中国组织工程研究杂志出版内容重点：干细胞；骨髓干细胞；造血干细胞；脂肪干细胞；肿瘤干细胞；胚胎干细胞；脐带脐血干细胞；干细胞诱导；干细胞分化；组织工程

关键词: CD1d, 信号调节蛋白α, NLRP3, 炎性因子, p38MAPK, NF-κB, 通路

Abstract: BACKGROUND: Nucleotide-binding oligomerization domain-like receptor protein 3 (NLRP3) inflammatory factors have been proven to be associated with a variety of inflammatory diseases, and regulating their expression will provide some insights into the treatment of related diseases.
OBJECTIVE: To explore whether CD1d regulates the expression of NLRP3 inflammatory factors so as to verify the underlying mechanism that CD1d regulates the NLRP3 inflammasomes expression via signal regulatory protein-α (SIRPα).
METHODS: (1) 293T cells were transfected with Flag-CD1d and HA-SIRPα lentivirus overexpression vectors for co-immunoprecipitation assay to verify the interaction between CD1d and SIRPα. (2) RAW264.7 was transfected with the Flag-CD1d lentiviral overexpression vector. RT-qPCR was used to detect the expression of NLRP3 and other genes. (3) RAW264.7 was transfected with the overexpression vector of HA-SIRPα lentivirus.
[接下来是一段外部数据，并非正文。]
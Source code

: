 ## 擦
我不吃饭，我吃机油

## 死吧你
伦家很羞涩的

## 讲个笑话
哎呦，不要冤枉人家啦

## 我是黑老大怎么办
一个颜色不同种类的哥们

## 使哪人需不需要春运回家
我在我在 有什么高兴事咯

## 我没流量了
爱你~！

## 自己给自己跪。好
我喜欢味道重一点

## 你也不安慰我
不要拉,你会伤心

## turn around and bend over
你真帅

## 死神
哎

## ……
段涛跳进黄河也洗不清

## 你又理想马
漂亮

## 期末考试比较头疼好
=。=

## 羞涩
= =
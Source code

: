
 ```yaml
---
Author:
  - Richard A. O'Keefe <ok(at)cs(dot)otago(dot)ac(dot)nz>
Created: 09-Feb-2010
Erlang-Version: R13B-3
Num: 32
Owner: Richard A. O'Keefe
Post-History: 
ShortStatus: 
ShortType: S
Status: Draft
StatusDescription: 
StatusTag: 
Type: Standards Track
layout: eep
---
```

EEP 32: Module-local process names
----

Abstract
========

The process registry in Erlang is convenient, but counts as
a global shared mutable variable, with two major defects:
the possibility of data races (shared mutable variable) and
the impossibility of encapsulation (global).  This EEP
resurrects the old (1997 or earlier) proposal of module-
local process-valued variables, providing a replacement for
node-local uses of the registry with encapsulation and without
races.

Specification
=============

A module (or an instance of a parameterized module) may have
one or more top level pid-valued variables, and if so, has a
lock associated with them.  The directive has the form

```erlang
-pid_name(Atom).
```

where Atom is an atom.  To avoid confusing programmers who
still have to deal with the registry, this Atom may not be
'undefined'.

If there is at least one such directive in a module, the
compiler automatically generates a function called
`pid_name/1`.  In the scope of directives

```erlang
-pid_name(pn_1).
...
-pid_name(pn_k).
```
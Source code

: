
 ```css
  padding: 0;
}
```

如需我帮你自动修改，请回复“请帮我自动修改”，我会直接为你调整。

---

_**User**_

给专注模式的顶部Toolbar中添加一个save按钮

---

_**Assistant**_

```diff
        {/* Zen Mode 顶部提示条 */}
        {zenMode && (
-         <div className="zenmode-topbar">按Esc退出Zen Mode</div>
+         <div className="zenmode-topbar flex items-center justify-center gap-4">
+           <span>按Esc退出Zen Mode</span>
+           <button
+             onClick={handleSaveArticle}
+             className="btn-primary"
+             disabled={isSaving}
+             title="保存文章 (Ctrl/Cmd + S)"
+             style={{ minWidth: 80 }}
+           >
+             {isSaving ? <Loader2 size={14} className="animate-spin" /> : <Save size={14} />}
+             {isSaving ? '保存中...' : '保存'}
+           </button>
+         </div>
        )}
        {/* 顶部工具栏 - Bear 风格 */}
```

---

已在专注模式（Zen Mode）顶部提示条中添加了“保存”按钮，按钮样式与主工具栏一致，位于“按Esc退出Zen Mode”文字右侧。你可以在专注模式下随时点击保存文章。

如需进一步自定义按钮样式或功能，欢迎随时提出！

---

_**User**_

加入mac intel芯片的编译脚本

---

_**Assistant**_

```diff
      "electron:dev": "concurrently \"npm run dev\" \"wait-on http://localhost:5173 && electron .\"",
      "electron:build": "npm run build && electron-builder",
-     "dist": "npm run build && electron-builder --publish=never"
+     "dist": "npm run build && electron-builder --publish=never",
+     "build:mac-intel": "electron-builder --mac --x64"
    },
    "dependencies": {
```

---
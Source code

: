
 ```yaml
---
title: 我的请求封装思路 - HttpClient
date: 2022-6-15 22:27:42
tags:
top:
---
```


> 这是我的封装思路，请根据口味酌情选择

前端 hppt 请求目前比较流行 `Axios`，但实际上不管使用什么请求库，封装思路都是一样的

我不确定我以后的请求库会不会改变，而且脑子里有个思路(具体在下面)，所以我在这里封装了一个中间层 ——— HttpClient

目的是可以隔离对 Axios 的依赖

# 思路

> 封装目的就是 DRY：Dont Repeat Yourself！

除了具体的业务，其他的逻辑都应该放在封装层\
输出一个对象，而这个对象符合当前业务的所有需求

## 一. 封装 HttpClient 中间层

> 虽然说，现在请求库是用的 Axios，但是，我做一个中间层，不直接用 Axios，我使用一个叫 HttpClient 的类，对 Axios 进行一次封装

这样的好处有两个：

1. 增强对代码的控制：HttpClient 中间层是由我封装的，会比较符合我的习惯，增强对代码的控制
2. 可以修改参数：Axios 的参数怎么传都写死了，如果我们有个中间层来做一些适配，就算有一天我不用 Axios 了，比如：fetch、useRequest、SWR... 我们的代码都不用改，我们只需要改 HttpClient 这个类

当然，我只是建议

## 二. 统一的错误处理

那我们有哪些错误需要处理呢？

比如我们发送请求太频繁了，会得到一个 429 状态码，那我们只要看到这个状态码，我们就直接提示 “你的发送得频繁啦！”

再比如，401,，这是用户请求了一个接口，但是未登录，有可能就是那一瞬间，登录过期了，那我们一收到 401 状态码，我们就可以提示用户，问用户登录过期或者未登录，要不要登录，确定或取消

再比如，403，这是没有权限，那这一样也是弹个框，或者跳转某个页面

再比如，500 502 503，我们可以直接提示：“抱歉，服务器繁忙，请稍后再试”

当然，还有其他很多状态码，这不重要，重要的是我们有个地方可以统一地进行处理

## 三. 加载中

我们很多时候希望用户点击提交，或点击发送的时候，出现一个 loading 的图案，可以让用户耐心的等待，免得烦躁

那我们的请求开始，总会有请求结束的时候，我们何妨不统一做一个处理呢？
The gene and protein expression levels of NLRP3 were detected by RT-qPCR and western blot assay, respectively. (4) SIRPα lentivirus RNAi vector was used to transfect RAW264.7. After lipopolysaccharide stimulation, gene and protein expression levels of NLRP3 were detected by RT-qPCR and western blot assay.
RESULTS AND CONCLUSION: (1) Co-immunoprecipitation assay confirmed the interactions between CD1d and SIRPα. (2) After overexpression of CD1d gene, the expression levels of NLRP3, pro-IL-1β and pro-IL-18 gene in the experimental group were significantly lower than those in the normal group (P < 0.05). (3) The expression of NLRP3 in the experimental group was significantly lower than that in the normal group after lipopolysaccharide stimulation (P < 0.05), but there were no differences in the expression of pro-IL-1β and pro-IL-18 between the experimental group and the control group (P > 0.05). The protein expression of p38, P-P38, NLRP3, pro-IL-1β and pro-IL-18 in the experimental group was significantly lower than that in the SIRPα interference group (P < 0.01). (4) The expression of NLRP3, pro-IL-1β, and pro-IL-18 gene in the experimental group was significantly higher than that in the normal group after lipopolysaccharide stimulation (P < 0.05). The protein expression of p38, p-p38, NLRP3, pro-IL-1β, and pro-IL-18 in the experimental group was significantly higher than that in the overexpression SIRPα group (P < 0.01). (5) It is concluded that CD1d forms a complex with SIRPα on the cell membrane, then inhibits the downstream p38MAPK/NF-κB pathway via SIRPα, and finally inhibits the expression of NLRP3 inflammatory factors.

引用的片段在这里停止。